La digital transformation ormai è tangibile in tutti gli ambiti e anche gli store di molti brand stanno cambiando per adattarsi alle nuove tecnologie. Ad esempio, un noto marchio che si è sempre reso riconoscibile in maniera netta rispetto ai competitor, è Diesel. Nel 2017 lo store monomarca di Milano, che è il più grande al mondo, è diventato anche il più tecnologico e moderno con un design particolare perché richiama l’idea di un appartamento con arredi vintage, ma allo stesso tempo industrial.

Diesel - Digital transformation

Il direttore creativo Nicola Formichetti e l’architetto Masamichi Katayama sono stati incaricati di ideare il restyling del Diesel Planet in piazza San Babila.

A Milano, che rappresenta la creatività made in Italy e dove c’è la nostra più grande vetrina del mondo, abbiamo voluto lanciare il nuovo progetto pilota digitale che riguarderà tutti gli store Diesel del mondo.
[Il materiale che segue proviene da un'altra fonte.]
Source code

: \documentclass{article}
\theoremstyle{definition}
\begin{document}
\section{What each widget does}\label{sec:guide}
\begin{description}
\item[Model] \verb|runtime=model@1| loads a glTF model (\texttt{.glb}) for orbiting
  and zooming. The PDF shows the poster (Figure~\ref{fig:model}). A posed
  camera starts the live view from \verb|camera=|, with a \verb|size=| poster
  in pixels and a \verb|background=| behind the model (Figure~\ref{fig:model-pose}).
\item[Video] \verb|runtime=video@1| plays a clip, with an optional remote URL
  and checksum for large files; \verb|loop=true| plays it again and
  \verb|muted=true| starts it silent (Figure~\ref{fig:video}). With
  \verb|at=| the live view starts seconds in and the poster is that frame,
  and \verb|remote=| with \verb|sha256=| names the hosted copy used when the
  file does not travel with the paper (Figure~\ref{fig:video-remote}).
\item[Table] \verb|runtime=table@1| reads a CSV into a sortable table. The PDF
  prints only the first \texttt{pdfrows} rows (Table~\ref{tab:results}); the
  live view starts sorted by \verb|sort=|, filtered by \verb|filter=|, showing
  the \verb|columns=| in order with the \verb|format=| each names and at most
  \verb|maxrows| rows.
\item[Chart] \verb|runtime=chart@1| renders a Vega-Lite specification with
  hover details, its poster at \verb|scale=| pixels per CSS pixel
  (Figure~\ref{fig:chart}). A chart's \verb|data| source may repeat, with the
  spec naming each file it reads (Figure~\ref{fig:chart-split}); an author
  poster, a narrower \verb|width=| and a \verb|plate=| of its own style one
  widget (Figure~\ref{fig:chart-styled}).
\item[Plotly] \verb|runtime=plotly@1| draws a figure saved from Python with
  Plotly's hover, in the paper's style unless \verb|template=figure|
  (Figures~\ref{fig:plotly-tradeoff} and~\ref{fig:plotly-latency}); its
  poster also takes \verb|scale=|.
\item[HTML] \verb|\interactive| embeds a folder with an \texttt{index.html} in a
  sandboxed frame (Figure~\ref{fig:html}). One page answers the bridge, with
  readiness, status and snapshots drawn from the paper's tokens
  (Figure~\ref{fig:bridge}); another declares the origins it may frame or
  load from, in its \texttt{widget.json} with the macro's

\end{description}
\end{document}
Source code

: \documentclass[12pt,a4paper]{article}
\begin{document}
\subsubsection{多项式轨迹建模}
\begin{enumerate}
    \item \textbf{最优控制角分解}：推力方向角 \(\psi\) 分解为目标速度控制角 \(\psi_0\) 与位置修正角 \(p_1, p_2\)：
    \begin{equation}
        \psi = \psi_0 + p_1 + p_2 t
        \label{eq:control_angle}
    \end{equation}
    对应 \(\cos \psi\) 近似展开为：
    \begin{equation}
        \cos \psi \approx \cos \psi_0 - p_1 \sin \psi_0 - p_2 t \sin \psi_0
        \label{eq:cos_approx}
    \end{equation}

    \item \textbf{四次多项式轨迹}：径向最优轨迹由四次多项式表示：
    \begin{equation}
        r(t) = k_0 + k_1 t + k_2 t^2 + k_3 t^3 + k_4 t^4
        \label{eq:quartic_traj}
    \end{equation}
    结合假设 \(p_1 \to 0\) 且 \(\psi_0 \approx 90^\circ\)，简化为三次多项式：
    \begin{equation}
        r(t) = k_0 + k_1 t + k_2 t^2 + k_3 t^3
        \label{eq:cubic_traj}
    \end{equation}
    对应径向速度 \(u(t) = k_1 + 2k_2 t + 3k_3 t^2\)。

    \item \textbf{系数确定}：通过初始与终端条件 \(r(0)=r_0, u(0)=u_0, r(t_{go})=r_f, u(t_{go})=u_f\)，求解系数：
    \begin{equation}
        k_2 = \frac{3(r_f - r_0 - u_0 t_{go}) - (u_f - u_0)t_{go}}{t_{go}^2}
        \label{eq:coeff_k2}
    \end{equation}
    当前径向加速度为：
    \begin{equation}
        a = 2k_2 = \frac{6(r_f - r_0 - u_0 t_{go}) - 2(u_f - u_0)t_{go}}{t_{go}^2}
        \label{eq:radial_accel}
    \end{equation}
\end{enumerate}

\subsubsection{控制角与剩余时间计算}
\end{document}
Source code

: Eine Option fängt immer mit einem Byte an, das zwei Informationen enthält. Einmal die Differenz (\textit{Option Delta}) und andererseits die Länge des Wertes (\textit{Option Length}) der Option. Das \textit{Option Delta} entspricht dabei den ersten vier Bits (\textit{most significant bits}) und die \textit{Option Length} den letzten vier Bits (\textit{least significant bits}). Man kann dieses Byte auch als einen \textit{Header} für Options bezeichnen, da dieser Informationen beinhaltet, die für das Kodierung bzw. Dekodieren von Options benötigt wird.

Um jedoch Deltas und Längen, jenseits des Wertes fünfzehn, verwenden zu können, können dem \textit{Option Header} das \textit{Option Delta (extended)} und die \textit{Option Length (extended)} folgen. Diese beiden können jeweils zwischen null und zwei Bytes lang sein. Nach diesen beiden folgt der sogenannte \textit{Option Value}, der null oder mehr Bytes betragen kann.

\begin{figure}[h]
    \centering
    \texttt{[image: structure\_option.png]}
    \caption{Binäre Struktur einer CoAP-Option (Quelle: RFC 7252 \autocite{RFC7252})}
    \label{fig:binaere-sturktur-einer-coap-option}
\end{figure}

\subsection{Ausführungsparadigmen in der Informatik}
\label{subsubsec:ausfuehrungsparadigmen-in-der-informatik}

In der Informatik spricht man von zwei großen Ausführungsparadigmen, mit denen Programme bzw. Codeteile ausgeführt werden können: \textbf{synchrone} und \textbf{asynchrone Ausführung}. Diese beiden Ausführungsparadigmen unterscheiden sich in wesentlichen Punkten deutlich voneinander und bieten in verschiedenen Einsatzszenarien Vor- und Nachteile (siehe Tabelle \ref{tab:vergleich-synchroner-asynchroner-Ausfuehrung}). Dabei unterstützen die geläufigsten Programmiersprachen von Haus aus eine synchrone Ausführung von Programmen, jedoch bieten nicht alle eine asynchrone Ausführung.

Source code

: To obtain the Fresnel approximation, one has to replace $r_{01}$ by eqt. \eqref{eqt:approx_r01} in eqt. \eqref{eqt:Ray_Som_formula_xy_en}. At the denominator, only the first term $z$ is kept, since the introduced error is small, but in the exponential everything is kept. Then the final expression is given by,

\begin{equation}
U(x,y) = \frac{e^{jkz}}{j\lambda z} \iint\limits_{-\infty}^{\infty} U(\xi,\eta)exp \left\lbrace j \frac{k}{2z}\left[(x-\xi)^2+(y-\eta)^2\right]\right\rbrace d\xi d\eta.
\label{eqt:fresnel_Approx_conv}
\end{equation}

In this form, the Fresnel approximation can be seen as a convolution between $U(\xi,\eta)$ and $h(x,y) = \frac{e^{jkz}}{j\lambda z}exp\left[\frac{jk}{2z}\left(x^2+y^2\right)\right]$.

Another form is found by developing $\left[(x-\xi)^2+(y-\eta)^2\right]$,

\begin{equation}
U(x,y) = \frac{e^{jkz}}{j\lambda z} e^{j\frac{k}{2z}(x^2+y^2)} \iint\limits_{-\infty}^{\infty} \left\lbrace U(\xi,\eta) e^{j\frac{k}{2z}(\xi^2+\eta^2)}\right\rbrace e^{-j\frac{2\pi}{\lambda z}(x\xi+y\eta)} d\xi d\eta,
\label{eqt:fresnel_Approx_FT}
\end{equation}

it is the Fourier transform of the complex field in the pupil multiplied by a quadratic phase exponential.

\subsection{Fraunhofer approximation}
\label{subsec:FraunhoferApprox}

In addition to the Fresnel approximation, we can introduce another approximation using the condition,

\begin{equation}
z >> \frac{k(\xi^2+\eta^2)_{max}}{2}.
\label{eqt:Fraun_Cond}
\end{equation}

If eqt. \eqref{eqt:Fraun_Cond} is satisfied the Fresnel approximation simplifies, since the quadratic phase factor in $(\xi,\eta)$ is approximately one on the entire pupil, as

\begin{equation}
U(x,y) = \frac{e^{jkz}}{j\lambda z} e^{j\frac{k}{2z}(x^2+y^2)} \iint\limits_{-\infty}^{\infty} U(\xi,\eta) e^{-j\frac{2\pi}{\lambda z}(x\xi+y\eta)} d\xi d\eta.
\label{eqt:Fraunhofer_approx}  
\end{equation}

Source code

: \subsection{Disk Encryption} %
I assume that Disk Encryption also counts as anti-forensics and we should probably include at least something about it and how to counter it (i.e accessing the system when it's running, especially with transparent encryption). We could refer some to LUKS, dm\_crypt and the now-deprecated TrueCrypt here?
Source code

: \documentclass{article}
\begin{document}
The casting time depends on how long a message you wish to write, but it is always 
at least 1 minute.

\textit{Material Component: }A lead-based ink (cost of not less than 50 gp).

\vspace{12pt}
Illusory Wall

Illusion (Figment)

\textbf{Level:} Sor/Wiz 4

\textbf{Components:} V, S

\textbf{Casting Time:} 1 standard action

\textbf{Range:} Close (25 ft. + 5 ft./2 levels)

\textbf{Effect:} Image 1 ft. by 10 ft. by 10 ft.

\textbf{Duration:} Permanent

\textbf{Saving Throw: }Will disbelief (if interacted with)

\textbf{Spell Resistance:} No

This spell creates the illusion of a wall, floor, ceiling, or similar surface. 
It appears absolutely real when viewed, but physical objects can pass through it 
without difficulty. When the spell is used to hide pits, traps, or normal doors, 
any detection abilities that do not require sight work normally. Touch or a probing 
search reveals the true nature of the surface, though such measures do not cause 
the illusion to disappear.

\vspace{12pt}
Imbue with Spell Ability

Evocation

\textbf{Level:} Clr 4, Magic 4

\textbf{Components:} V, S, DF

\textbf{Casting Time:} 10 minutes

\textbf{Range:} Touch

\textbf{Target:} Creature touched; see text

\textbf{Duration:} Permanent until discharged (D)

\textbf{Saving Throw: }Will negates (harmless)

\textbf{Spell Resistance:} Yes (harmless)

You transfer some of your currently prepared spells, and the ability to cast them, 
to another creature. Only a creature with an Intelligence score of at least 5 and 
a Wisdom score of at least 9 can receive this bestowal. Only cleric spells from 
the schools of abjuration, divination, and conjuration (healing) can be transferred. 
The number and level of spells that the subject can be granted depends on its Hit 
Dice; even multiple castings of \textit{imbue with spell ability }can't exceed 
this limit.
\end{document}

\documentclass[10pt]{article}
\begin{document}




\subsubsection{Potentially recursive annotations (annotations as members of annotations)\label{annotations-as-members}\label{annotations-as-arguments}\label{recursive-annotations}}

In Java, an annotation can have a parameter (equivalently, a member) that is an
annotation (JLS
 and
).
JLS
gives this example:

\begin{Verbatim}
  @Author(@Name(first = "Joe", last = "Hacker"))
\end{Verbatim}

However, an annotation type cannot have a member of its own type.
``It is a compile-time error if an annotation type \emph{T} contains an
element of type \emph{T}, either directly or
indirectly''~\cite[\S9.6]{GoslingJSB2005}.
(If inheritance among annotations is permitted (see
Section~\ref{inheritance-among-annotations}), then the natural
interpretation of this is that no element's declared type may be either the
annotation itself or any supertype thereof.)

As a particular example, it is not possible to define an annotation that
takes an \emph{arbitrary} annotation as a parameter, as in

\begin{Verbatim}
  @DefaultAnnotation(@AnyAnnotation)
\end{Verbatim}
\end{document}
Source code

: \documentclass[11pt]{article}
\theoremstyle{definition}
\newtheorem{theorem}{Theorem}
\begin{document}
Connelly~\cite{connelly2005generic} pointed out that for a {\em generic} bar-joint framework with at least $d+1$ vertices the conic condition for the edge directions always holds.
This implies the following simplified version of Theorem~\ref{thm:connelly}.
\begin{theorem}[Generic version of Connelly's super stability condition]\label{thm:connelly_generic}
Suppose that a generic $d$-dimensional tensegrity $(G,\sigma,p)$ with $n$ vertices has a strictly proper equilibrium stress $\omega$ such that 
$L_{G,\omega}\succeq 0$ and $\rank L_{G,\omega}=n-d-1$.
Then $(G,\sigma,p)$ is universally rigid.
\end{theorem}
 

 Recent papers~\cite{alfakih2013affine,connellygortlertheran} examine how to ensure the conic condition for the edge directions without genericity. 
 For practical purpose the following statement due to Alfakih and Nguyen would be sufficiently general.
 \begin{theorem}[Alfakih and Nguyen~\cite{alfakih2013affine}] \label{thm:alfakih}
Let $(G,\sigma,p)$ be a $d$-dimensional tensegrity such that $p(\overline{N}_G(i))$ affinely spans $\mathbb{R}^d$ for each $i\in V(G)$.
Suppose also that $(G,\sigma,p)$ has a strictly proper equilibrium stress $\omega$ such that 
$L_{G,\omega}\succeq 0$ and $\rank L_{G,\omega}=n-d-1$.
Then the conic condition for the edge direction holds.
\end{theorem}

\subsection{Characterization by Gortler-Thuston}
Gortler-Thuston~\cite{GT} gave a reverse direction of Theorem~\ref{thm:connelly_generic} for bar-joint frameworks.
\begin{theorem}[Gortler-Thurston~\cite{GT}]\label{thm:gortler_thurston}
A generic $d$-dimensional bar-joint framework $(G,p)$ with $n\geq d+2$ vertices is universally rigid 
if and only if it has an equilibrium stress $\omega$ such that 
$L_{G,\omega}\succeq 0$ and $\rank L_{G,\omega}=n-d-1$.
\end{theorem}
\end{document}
Così sottolinea il CEO Alessandro Bogliolo. Il modello ideato è il digital retail: l’uso di tecnologie d’avanguardia in collaborazione con Samsung e sviluppate insieme all’azienda H-FARM per la parte di system integration accompagnano l’esperienza d’acquisto del cliente rendendola unica e personalizzata. L’esperienza viene arricchita con ulteriori informazioni sul prodotto grazie ai totem informativi all’ingresso, a un tavolo digitale, un display interattivo comandato da uno smartphone e un camerino smart.

Diesel e digital transformation - Store monomarca a Milano

Alla base di tutto c’è la lettura da parte di questi dispositivi, tramite apposite antenne, di un chip presente in ogni capo. Il digital table offre una lettura del prodotto, contestualizzandolo alle varie possibilità del suo utilizzo. Anche gli otto camerini smart dispongono di antenne apposite per la lettura dei dati e nel momento in cui vi si accede leggono la carta di identità del capo e propongono a tutto specchio varie opzioni di prodotti da abbinare.

Ultima fase fondamentale è quella che viene definita esperienza mobile: tramite uno smartphone vengono attivate su un display le informazioni relative al comparto jeans. Ad esempio, se è necessario verificare se e dove un capo è presente in stock, il commesso controlla la sua presenza o meno in tempo reale attraverso uno dei venticinque smartphone in dotazione. Il sistema voluto da Diesel fa sì che il cliente possa essere profilato: sarà così possibile per il personale di negozio sapere se è già presente nel database e, di conseguenza, conoscerne i comportamenti per poter offrire un servizio sempre più personalizzato e incentrato sulle abitudini d’acquisto.

Digital transformation nel settore fashion

Concludendo, lungo questo articolo è stato presentato come il mondo fashion (sia fast che luxury) sia molto attento ai vantaggi che l’adozione di innovazioni tecnologiche porta con sé. Ogni brand cerca di ottenere il massimo dei risultati dalla carica rivoluzionaria delle nuove tecnologie, secondo le proprie forze e la propria filosofia. Questo dunque ci fa capire la grande importanza che riveste la formazione di nuove figure in grado di gestire le nuove realtà che si presenteranno durante questa trasformazione. La speranza è perciò che i brand non cadano nell’errore di sottovalutare questo aspetto, perché certo è che la digital transformation non passerà mai di moda.